T.R.E. – in the time of Edward the Confessor
T.R.W. – in the time of William the Conqueror

  1. St. Olave. No. 21 is the same dedication, which is to a Scandinavian king martyred in 1030; this fact, and the extreme positions of the two churches suggest their foundation was part of the borough expansion close to the Conquest. The dedications suggest that Danish influence in the town was still important shortly before the Conquest.
  2. St. Sepulchre. Although it has been claimed that this dedication is post-Conquest, Domesday mentions the church T.R.W. but in a fashion as to imply its existence T.R.E. There is structural evidence for a pre-1100 origin, and finds of Late Saxon pottery are associated with the site. Its position with regard to Berstrete (most churches gathered around Southgate) makes it doubtful whether it existed at the time of the creation of the burh.
  3. St. Edward. The dedication is most probably to the king murdered in 978, who had become considered a martyr by the end of the century. This and the church's position suggest it the product of late expansion.
  4. St. Etheldreda. The dedication, to an East Anglian queen who became a nun ca.679, together with pottery found in the area indicate an early settlement here, perhaps 8th century. The church's round tower may be Norman, however.

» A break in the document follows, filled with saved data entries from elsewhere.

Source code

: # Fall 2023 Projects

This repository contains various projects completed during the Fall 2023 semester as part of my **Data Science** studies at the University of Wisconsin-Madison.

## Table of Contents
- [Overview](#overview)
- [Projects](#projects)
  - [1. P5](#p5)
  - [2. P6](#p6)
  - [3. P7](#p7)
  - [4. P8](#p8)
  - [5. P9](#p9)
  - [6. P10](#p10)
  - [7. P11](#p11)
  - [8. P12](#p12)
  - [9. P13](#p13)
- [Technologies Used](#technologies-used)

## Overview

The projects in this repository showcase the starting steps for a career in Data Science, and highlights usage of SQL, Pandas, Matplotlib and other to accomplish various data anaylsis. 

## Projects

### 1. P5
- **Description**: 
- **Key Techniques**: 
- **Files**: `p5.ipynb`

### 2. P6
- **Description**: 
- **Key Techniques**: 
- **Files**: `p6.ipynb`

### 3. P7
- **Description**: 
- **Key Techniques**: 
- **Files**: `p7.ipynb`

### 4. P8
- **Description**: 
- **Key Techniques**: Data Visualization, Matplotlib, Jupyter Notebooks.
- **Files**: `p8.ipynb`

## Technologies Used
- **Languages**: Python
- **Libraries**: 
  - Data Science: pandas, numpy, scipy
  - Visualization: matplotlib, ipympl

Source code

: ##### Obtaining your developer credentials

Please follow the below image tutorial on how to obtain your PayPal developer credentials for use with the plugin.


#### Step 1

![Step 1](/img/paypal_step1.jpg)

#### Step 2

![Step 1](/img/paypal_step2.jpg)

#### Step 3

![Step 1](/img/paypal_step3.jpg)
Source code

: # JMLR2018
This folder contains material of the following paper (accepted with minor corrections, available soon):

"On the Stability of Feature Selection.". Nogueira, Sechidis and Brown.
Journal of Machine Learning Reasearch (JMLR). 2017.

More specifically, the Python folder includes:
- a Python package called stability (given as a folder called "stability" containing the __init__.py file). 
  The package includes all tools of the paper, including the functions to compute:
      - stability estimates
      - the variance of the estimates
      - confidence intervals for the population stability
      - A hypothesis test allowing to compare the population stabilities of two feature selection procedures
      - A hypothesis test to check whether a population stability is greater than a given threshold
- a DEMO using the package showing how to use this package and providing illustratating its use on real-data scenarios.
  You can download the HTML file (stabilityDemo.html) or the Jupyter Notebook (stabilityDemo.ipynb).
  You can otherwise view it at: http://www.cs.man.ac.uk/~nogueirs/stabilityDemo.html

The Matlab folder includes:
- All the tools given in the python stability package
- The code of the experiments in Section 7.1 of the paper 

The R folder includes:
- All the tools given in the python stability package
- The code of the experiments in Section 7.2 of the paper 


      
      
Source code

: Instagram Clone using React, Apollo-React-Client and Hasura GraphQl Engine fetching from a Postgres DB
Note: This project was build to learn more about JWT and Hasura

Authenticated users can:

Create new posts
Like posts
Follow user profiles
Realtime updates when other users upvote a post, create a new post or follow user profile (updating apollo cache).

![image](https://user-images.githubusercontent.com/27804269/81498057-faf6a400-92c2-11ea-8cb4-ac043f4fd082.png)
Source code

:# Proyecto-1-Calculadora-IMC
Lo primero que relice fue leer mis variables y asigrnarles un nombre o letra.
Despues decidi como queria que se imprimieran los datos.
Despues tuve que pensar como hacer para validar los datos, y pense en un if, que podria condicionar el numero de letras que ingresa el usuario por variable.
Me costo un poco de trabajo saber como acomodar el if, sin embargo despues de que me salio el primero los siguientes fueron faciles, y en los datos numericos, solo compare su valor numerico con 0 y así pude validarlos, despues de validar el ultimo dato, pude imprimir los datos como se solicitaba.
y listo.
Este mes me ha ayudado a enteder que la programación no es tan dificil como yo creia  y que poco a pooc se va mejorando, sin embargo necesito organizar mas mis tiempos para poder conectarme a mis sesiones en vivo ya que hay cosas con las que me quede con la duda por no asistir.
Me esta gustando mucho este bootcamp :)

  5. St. Clement. Generally accepted as pre-Conquest on the grounds of its dedication (to the pope-martyr ca.100), although this seems a weak argument. However, its position on the principal road through Conesford bolsters the possibility, and late Saxon pottery has been found near the site.
  6. St. Julian. Again, the dedication is usually cited as proof, although it is uncertain whether the 3rd century figure or the 9th century St. Julian Hospitaller is intended. Late Saxon pottery has been found in the vicinity. The round tower could be Saxon, although it might equally be Norman (as is that of St. Benedict's).
  7. St. Vedast. The dedication places a lower limit of 539. The presence of a pre-Conquest carved stone, late Saxon pottery and metalwork finds, point to a pre-1066 origin. The dedication was originally to Vedast and Amand, who were both Fleming saints, suggesting a Flemish community may have been resident. May have bbeen mentioned in Domesday as the (unnamed) church partly owned by Edstan.
  8. St. Mary in the Marsh. The name indicates an origin in a time when the site was still marshy (although this does not necessarily exclude the post-Conquest period). The church may very well be that mentioned in the will of Sifflaed (c.990/1066). Dugdale's Monasticon claims a pre-Conquest origin for the church on the basis of a reference in the cathedral register. An eighteenth-century plan depicts what appears to be a church with a roud tower.
  9. St. Ethelbert. The dedication, to the East Anglian king executed by Offa in 794, suggests an origin prior to the Danish settlement. Late Saxon pottery has been found in the vicinity of St. Ethelbert and St. Mary.
  10. St. Michael. Mentioned in Domesday for T.R.E. An important church, in that it held much land and was sited on Tombland. Its successor's qualifier "de Motestow" (later modernized to "at-Plea") links the dedication with the site of early government of the community, the folkmoot, for which Tombland was a logical meeting-place. There may be significance in the church having being held by Stigand, former bishop of East Anglia. It is not implausible that the original St. Michael may also have been known as de Motestow.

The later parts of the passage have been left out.